## DATA FOR REVIEW:
• • • • •

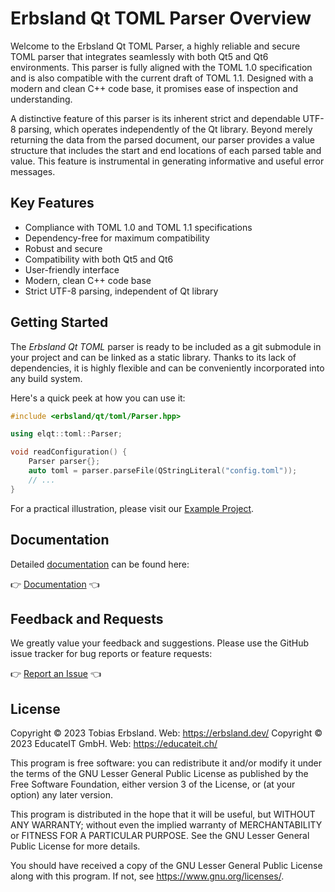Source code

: # Erbsland Qt TOML Parser Overview

Welcome to the Erbsland Qt TOML Parser, a highly reliable and secure TOML parser that integrates seamlessly with both Qt5 and Qt6 environments. This parser is fully aligned with the TOML 1.0 specification and is also compatible with the current draft of TOML 1.1. Designed with a modern and clean C++ code base, it promises ease of inspection and understanding.

A distinctive feature of this parser is its inherent strict and dependable UTF-8 parsing, which operates independently of the Qt library. Beyond merely returning the data from the parsed document, our parser provides a value structure that includes the start and end locations of each parsed table and value. This feature is instrumental in generating informative and useful error messages.

## Key Features

- Compliance with TOML 1.0 and TOML 1.1 specifications
- Dependency-free for maximum compatibility
- Robust and secure
- Compatibility with both Qt5 and Qt6
- User-friendly interface
- Modern, clean C++ code base
- Strict UTF-8 parsing, independent of Qt library

## Getting Started

The *Erbsland Qt TOML* parser is ready to be included as a git submodule in your project and can be linked as a static library. Thanks to its lack of dependencies, it is highly flexible and can be conveniently incorporated into any build system.

Here's a quick peek at how you can use it:

```cpp
#include <erbsland/qt/toml/Parser.hpp>

using elqt::toml::Parser;

void readConfiguration() {
    Parser parser{};
    auto toml = parser.parseFile(QStringLiteral("config.toml"));
    // ...
}
```

For a practical illustration, please visit our [Example Project](https://github.com/erbsland-dev/erbsland-qt-toml-example/).

## Documentation

Detailed [documentation](https://erbsland-dev.github.io/erbsland-qt-toml/) can be found here:

👉 [Documentation](https://erbsland-dev.github.io/erbsland-qt-toml/) 👈

## Feedback and Requests

We greatly value your feedback and suggestions. Please use the GitHub issue tracker for bug reports or feature requests:

👉 [Report an Issue](https://github.com/erbsland-dev/erbsland-qt-toml/issues) 👈

## License

Copyright © 2023 Tobias Erbsland. Web: https://erbsland.dev/
Copyright © 2023 EducateIT GmbH. Web: https://educateit.ch/

This program is free software: you can redistribute it and/or modify it under the terms of the
GNU Lesser General Public License as published by the Free Software Foundation, either
version 3 of the License, or (at your option) any later version.

This program is distributed in the hope that it will be useful, but WITHOUT ANY WARRANTY;
without even the implied warranty of MERCHANTABILITY or FITNESS FOR A PARTICULAR PURPOSE.
See the GNU Lesser General Public License for more details.

You should have received a copy of the GNU Lesser General Public License along with this program.
If not, see <https://www.gnu.org/licenses/>.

• • • • •

## YOUR INSTRUCTIONS:
Both the first line of the records above and the line containing "## Getting Started" belong in the copy; please return them and every line between, exactly, minus the pictures.

## EXERCISE RESPONSE:
Source code

: # Erbsland Qt TOML Parser Overview

Welcome to the Erbsland Qt TOML Parser, a highly reliable and secure TOML parser that integrates seamlessly with both Qt5 and Qt6 environments. This parser is fully aligned with the TOML 1.0 specification and is also compatible with the current draft of TOML 1.1. Designed with a modern and clean C++ code base, it promises ease of inspection and understanding.

A distinctive feature of this parser is its inherent strict and dependable UTF-8 parsing, which operates independently of the Qt library. Beyond merely returning the data from the parsed document, our parser provides a value structure that includes the start and end locations of each parsed table and value. This feature is instrumental in generating informative and useful error messages.

## Key Features

- Compliance with TOML 1.0 and TOML 1.1 specifications
- Dependency-free for maximum compatibility
- Robust and secure
- Compatibility with both Qt5 and Qt6
- User-friendly interface
- Modern, clean C++ code base
- Strict UTF-8 parsing, independent of Qt library

## Getting Started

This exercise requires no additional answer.